→ Requirement: Scan the records below. Copy every line in which the word "hbar" appears.

Material for the task START

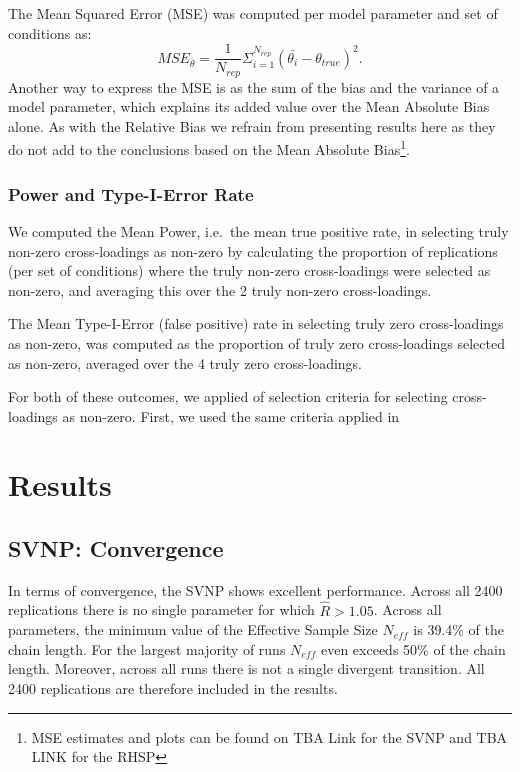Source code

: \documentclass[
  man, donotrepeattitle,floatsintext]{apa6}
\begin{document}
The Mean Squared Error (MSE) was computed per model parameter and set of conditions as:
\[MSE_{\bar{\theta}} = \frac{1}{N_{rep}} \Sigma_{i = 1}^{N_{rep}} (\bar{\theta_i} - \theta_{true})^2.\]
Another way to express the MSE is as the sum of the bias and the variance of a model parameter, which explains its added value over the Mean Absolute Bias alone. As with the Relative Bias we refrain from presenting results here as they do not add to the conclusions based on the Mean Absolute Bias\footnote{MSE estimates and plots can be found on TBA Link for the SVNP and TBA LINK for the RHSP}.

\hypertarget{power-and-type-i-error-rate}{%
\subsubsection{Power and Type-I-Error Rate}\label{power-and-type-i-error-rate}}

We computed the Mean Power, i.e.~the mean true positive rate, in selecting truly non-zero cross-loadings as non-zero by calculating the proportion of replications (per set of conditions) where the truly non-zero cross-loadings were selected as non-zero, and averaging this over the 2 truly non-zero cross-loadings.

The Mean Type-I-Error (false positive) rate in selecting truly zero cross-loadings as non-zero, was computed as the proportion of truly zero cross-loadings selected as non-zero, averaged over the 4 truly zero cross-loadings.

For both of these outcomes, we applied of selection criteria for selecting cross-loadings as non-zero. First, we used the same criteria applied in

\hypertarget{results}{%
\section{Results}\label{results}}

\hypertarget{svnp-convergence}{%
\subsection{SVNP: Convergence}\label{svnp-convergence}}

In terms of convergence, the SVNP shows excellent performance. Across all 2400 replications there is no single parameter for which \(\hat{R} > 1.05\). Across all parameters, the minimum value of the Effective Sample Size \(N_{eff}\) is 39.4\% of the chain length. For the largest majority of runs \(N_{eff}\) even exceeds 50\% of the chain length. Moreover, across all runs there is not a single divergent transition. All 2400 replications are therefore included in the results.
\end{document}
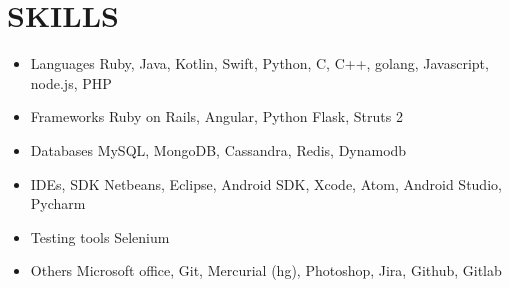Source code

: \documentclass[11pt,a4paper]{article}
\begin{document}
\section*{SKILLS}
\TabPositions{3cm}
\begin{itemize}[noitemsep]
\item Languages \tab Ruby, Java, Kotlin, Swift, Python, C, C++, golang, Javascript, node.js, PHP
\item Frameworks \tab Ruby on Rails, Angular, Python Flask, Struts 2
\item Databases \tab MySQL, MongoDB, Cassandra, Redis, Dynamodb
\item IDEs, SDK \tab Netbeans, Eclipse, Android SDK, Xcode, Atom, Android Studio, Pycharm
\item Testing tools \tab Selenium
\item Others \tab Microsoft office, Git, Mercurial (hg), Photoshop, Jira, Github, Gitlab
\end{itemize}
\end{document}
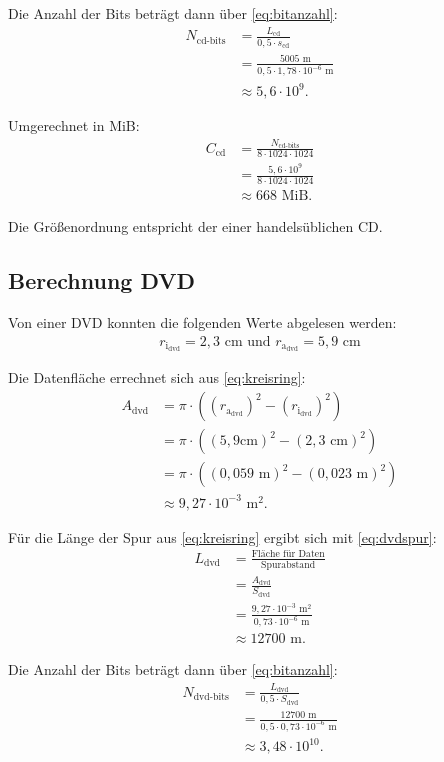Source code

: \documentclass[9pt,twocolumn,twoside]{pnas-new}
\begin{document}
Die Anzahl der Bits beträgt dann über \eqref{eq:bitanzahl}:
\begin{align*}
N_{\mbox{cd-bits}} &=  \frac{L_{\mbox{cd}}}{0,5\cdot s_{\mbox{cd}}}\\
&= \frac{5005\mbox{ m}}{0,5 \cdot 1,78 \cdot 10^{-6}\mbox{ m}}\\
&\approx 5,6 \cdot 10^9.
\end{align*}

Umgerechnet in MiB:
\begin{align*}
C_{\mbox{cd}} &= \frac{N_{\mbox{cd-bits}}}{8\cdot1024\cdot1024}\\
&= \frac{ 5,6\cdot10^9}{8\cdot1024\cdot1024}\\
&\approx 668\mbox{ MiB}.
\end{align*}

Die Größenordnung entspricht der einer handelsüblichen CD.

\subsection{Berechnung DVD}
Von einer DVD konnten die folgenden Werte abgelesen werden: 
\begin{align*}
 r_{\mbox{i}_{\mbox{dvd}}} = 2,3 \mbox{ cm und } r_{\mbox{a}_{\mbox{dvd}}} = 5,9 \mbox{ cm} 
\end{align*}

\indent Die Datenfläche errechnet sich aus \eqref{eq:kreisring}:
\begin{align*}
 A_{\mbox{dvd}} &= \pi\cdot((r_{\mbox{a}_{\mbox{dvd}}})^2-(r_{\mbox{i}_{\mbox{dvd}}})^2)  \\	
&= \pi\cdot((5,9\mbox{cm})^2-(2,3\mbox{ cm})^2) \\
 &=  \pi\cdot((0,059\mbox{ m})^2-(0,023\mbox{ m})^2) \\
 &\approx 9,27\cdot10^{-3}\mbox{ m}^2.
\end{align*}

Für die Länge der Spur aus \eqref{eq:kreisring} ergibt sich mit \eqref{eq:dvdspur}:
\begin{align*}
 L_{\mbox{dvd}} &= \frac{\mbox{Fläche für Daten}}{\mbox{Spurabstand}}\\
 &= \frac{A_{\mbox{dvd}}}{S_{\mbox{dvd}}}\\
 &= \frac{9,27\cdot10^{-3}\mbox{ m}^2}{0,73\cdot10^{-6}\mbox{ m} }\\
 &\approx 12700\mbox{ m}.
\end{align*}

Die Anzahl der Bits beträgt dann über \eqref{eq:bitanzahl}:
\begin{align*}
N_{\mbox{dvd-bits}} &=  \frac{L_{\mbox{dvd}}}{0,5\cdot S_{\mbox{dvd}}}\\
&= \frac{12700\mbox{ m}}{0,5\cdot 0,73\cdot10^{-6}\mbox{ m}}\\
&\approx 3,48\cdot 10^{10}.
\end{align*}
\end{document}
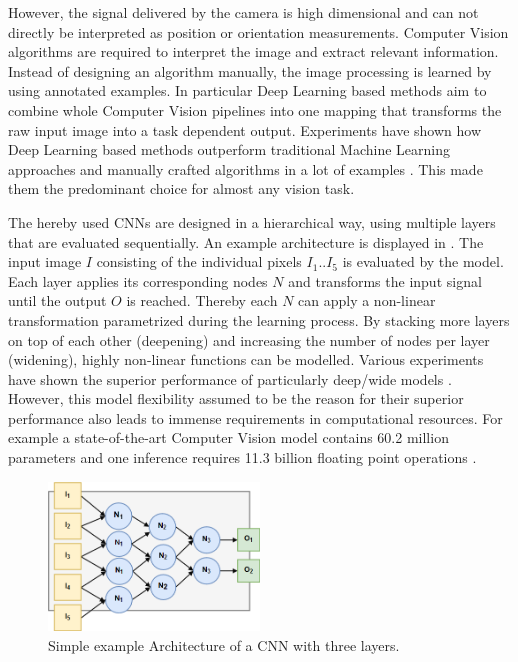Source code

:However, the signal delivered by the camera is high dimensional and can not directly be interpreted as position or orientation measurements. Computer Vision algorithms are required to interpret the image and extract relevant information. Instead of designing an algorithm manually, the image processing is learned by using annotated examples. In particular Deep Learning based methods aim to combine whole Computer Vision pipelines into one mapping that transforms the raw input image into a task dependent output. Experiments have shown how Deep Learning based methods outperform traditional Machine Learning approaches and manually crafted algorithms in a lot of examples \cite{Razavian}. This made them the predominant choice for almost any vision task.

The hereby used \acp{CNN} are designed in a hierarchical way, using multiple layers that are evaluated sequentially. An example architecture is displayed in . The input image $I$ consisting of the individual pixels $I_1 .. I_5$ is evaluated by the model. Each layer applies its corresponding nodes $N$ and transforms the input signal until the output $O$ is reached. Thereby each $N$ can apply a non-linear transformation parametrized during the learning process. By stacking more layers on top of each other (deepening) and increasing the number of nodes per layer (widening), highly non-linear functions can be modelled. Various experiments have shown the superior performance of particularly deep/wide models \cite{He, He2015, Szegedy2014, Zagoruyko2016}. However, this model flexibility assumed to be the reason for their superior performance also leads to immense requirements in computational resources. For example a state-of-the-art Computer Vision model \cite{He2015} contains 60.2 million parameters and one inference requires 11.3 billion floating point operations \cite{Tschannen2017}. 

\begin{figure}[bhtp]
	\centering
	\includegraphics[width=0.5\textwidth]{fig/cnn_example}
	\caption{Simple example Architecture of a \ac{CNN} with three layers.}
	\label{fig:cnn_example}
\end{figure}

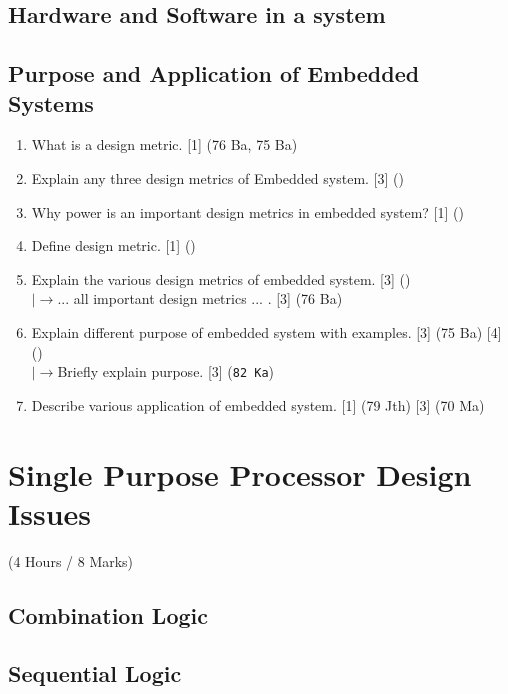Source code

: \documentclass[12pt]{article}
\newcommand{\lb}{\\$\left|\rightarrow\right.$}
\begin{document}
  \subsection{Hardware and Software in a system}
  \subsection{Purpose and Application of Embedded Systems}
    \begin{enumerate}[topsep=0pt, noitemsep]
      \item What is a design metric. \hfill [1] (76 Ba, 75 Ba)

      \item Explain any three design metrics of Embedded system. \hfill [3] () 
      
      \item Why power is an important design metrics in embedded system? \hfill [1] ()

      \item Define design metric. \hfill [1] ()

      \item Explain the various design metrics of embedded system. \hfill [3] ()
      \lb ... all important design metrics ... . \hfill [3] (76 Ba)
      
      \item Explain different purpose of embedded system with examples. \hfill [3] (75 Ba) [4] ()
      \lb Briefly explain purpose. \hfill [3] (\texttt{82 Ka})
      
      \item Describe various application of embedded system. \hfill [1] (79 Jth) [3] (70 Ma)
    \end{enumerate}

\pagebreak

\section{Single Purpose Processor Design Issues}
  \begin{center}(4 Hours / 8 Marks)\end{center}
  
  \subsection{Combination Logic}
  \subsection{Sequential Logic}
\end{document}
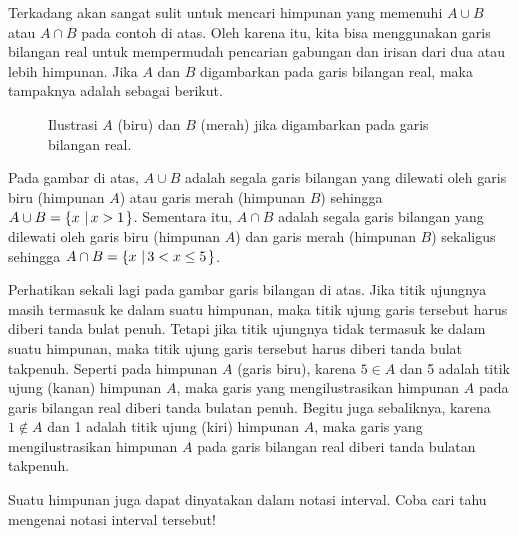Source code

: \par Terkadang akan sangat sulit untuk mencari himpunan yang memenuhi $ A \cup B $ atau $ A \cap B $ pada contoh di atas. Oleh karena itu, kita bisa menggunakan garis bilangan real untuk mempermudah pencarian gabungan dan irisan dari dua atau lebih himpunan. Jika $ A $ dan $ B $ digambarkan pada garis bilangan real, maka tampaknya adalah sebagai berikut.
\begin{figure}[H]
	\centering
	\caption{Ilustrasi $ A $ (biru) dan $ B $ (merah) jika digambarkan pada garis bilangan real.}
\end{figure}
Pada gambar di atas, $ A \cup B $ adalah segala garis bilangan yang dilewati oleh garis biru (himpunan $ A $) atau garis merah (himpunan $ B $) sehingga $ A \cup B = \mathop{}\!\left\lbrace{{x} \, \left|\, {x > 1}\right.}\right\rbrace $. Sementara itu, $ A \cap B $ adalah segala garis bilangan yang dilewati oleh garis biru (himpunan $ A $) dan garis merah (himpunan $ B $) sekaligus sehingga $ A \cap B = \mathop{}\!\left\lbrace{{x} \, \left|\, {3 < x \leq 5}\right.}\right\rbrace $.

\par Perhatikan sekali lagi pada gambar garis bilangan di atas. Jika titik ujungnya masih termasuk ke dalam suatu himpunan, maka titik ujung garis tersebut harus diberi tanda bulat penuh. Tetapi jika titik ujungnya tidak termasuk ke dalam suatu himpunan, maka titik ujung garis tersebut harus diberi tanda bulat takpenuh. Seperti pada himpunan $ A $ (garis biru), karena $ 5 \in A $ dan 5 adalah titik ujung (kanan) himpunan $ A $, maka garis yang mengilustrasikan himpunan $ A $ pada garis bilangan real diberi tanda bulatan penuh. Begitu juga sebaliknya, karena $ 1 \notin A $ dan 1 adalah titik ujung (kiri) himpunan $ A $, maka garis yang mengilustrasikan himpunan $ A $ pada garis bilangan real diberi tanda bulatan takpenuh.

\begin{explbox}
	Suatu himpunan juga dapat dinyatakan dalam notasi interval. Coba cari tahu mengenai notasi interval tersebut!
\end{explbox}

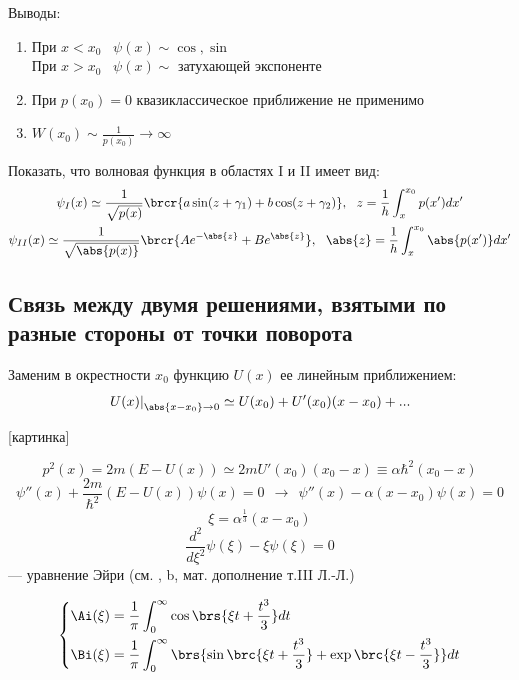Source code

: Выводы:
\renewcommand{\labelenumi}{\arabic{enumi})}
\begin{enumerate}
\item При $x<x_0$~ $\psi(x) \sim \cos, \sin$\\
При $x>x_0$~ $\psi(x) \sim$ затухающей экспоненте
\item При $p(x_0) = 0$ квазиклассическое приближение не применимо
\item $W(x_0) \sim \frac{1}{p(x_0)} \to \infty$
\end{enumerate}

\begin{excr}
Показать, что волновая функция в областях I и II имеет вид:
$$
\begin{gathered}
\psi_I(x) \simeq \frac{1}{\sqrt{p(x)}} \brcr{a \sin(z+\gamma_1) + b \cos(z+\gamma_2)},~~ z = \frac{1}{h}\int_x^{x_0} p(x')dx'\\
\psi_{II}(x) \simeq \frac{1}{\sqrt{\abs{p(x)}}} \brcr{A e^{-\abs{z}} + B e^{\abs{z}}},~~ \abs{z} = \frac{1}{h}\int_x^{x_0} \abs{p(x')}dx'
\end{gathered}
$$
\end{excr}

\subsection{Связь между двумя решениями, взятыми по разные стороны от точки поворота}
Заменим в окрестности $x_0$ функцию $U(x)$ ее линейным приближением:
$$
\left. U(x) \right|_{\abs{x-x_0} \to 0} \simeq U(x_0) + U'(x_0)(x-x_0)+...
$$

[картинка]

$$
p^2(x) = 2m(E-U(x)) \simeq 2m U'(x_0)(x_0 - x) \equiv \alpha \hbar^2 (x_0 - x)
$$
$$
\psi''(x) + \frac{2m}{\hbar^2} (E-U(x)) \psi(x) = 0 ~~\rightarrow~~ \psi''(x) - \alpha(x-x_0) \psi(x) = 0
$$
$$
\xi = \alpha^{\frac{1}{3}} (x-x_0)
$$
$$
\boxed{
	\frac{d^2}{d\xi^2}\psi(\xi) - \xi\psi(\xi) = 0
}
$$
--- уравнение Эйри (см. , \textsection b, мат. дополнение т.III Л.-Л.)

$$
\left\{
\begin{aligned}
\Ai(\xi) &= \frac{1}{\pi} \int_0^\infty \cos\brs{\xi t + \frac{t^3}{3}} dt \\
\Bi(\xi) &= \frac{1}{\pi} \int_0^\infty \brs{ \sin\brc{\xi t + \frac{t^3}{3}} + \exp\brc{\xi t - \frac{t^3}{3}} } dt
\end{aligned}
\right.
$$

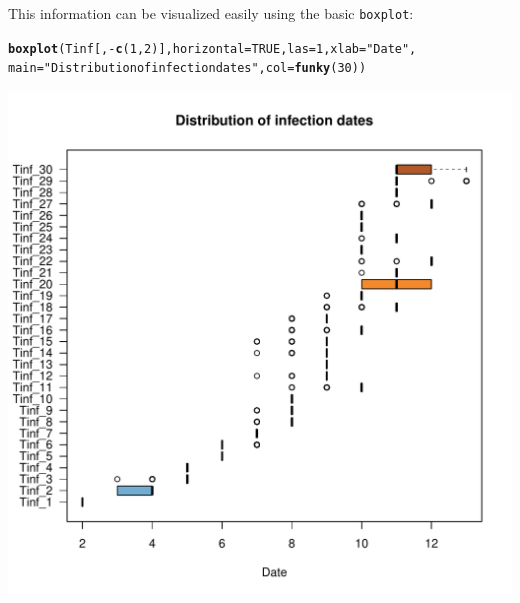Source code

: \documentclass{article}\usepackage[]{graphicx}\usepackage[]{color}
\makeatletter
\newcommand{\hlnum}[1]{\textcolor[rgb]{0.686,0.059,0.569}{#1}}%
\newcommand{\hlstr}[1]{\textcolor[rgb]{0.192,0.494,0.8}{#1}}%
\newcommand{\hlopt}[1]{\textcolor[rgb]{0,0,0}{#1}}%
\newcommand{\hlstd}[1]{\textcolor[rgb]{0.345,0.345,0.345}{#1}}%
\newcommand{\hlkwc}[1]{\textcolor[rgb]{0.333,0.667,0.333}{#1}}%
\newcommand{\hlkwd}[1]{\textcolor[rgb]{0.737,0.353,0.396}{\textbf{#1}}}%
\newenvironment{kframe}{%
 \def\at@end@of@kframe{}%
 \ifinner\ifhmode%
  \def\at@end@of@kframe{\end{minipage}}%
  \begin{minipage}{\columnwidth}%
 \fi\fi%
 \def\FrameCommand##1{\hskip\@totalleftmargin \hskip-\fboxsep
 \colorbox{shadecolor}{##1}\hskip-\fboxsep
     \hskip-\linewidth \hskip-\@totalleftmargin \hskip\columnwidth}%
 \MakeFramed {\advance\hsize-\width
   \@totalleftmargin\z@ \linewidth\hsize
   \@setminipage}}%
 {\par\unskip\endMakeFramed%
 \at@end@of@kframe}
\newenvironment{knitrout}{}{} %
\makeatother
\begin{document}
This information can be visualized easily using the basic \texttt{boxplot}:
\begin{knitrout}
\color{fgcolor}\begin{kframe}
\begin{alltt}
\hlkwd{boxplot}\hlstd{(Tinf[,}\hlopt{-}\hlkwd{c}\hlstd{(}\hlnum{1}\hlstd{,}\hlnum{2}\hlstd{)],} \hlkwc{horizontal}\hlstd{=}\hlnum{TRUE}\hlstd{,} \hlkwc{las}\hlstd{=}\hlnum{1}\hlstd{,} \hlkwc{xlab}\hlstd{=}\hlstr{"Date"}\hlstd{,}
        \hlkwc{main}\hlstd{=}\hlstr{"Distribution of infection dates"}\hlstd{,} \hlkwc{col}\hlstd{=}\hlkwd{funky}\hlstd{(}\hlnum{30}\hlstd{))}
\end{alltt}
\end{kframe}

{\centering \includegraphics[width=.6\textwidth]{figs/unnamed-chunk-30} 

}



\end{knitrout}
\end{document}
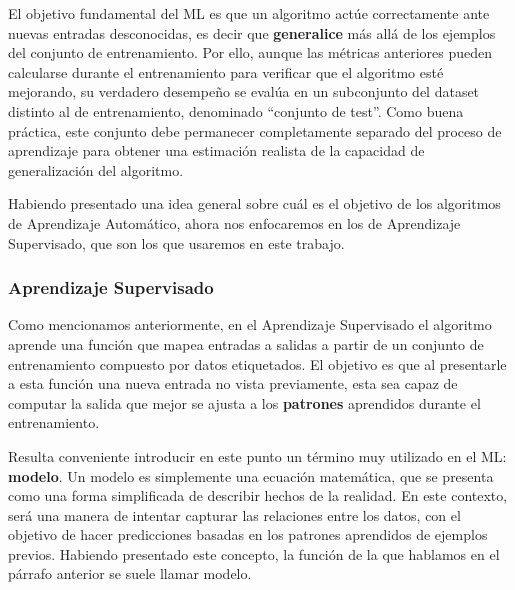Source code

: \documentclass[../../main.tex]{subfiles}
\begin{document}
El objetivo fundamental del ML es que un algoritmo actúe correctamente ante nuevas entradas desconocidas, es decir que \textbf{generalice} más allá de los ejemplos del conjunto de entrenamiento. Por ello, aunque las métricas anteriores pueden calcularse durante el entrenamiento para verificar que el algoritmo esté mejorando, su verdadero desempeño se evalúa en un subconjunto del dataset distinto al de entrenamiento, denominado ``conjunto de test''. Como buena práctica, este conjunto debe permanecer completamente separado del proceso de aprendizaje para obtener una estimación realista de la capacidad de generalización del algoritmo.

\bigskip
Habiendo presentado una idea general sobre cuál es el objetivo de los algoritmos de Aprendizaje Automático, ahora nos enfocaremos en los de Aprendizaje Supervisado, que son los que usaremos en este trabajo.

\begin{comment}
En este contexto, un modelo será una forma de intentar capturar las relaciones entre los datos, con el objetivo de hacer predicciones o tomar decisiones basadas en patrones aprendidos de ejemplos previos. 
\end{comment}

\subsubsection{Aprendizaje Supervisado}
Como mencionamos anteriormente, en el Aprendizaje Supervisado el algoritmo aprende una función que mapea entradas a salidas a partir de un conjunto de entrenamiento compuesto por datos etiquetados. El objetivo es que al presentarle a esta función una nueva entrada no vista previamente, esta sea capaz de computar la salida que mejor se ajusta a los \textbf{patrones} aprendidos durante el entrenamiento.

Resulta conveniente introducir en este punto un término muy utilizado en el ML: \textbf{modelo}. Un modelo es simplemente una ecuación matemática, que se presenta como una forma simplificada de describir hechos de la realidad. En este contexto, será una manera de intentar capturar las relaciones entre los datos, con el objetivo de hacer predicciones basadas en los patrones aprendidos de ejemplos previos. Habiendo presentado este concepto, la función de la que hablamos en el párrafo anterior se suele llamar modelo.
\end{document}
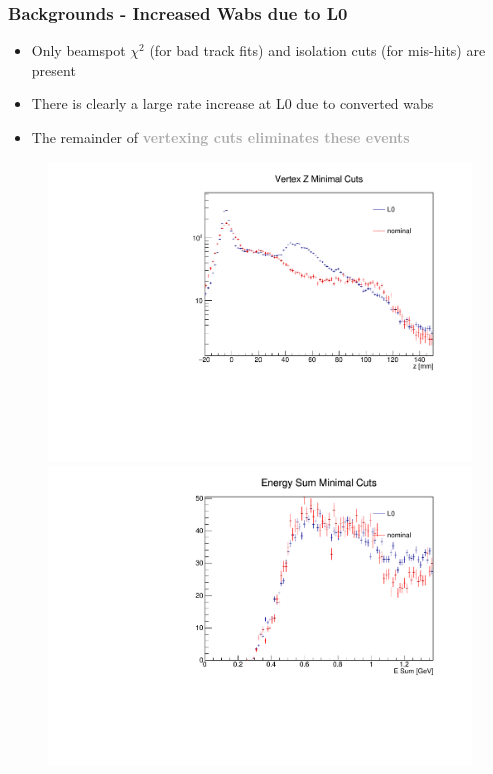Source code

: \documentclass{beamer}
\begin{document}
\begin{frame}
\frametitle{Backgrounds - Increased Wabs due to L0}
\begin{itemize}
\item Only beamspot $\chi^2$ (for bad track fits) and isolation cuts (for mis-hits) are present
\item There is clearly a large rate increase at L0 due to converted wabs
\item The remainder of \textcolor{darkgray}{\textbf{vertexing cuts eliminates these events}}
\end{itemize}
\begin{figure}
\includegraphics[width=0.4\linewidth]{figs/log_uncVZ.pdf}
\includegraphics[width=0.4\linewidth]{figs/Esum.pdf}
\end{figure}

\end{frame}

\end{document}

Material for the task END

→ Written answer:
p^2(x) = 2m(E-U(x)) \simeq 2m U'(x_0)(x_0 - x) \equiv \alpha \hbar^2 (x_0 - x)
\psi''(x) + \frac{2m}{\hbar^2} (E-U(x)) \psi(x) = 0 ~~\rightarrow~~ \psi''(x) - \alpha(x-x_0) \psi(x) = 0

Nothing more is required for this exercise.